So, I came home from my food filled weekend to cooler temperatures and crisp air. Gingerbread kept coming to mind. Salted caramel kept coming to mind as well. That was a leftover thought of the weekend, because at the festival, the only thing missing for me was Bi-Rite Creamery and their salted caramel ice cream. I would climb a mountain for that ice cream. So, salted caramel it was. On gingerbread. I changed a basic gingerbread recipe around and added olive oil instead of butter. Molasses is dense and strong. I wondered if the grassy flavor of extra virgin olive oil and the addition of cardamom would make it more mysterious. I opted for buttermilk to keep the cake lively, springy and moist. Really, the cake only took about 10 minutes to put together. The caramel took a little over ten minutes and the butter cream another 10. Then, I stood in my kitchen and started forking out pieces of cake, slathering on the caramel buttercream, because I absolutely could not wait until everything was room temperature or say, on a plate. I managed to eat three pieces standing in my kitchen and I realized this cake was not safe in my house. Or really, I was not safe in my house with this cake in it! I proceeded to gift out the rest of the pieces to friends doorsteps to celebrate the arrival of fall.
This cake is as easy as making cornbread. Heavy on molasses, rich on flavor, but light and moist. Powdered cardamom might not be in your spice pantry, but is easy to find. It makes the gingerbread cake a bit more exotic. It is also lovely for making your own chai at home this winter. Or putting in shortbread cookies or in rice pudding. I purposely made a small cake here because gingerbread burnout happens quick. A little goes a long way. Plus, I wanted to make sure there was enough frosting to cover the whole cake.
Olive Oil Gingerbread Cake
1 1/4 cup all purpose flour
1/2 cup sugar
1/2 teaspoon baking soda
1 tsp. baking powder
1/2 tsp. salt
1 tsp. cinnamon
1/2 tsp. powdered cardamon
1/2 tsp. powdered ginger
1/2 cup molasses
1/3 cup extra virgin olive oil
1/2 cup buttermilk
In a bowl, add flour, spices, salt and baking powder. Stir with fork.
In another bowl, whisk egg with fork and add sugar. Add olive oil and molasses and lightly whisk with fork. Add to dry ingredients.
In a cup, mix buttermilk and baking soda. Add to rest of the ingredients.

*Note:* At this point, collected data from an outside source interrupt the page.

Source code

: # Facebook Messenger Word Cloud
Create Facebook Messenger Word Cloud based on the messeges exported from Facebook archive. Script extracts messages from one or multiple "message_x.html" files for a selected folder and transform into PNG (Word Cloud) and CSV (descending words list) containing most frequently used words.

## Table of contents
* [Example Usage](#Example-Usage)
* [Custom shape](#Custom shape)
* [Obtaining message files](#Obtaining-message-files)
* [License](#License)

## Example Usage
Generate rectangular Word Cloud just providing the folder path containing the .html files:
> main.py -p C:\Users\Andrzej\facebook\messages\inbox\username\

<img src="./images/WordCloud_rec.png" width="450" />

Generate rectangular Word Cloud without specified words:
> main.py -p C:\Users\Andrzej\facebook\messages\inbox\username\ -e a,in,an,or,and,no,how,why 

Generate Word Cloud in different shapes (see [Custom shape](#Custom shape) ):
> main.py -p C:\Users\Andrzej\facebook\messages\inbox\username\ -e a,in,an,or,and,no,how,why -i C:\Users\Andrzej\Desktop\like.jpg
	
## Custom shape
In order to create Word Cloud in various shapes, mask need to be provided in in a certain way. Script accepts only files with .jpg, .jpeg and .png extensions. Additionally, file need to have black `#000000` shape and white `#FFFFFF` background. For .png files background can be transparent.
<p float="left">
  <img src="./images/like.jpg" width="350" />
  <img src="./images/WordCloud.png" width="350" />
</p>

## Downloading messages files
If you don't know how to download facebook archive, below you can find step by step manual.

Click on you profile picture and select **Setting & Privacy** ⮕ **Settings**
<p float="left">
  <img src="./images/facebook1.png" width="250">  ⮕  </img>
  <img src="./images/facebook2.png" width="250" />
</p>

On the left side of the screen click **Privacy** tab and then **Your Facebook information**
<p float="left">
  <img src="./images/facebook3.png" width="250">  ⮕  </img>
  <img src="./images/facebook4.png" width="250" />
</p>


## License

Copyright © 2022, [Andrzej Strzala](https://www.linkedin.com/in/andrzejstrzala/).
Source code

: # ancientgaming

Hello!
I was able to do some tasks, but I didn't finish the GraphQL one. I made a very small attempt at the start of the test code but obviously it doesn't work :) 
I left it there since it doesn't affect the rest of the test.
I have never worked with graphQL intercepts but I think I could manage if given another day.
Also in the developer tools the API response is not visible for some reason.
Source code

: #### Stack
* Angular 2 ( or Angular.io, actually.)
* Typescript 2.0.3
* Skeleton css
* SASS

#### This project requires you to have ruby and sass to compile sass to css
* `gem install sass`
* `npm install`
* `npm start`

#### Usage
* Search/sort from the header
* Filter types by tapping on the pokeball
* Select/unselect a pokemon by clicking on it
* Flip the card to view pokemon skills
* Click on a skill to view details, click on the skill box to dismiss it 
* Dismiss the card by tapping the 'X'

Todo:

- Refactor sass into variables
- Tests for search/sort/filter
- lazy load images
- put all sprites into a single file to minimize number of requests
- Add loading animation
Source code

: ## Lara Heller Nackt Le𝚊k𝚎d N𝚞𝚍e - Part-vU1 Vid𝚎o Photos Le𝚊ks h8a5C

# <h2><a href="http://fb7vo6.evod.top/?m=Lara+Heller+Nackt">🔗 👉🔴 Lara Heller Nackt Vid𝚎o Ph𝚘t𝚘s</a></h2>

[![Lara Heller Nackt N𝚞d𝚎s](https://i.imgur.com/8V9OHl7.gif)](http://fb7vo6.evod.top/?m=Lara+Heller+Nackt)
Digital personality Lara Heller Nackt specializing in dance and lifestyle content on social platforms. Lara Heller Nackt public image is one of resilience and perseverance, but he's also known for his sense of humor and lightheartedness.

Pour into a buttered dish. This will make 6 cupcakes or a 9x9 pan. I used a slightly larger pan than 9x9 (an oval casserole dish) so that the cake would be thinner for more frosting.!
Bake at 350 degrees for about 30-40 minutes depending on thickness. Use a toothpick coming out clean to test for doneness.
Salted Caramel Buttercream Frosting
(makes about 2 cups)
1 1/2 sticks butter room temperature
1/4 cup sugar
1/4 cup sugar
2 tbls. water
1/4 cup heavy cream1 tsp. vanilla extract
1 cup powdered sugar
1 tsp. salt
in saucepan, add sugar. Pour water on top of sugar. In a separate bowl mix vanilla extract and cream. Heat on med-high heat without stirring until mixture starts to turn a dark amber color. Remove from heat. Remove from heat and slowly add cream mixture with wooden spoon into hot sugar. Stir constantly until fully incorporated. Set aside to completely cool (about 25 min)
With an electric beater or stand mixer with paddle attachment, whip room temperature butter and salt until light and fluffy (2-3 min). Add powdered sugar and beat a minute more. Add room temperature caramel and beat another 2 minutes. Let cool in fridge for about 20 min. before using.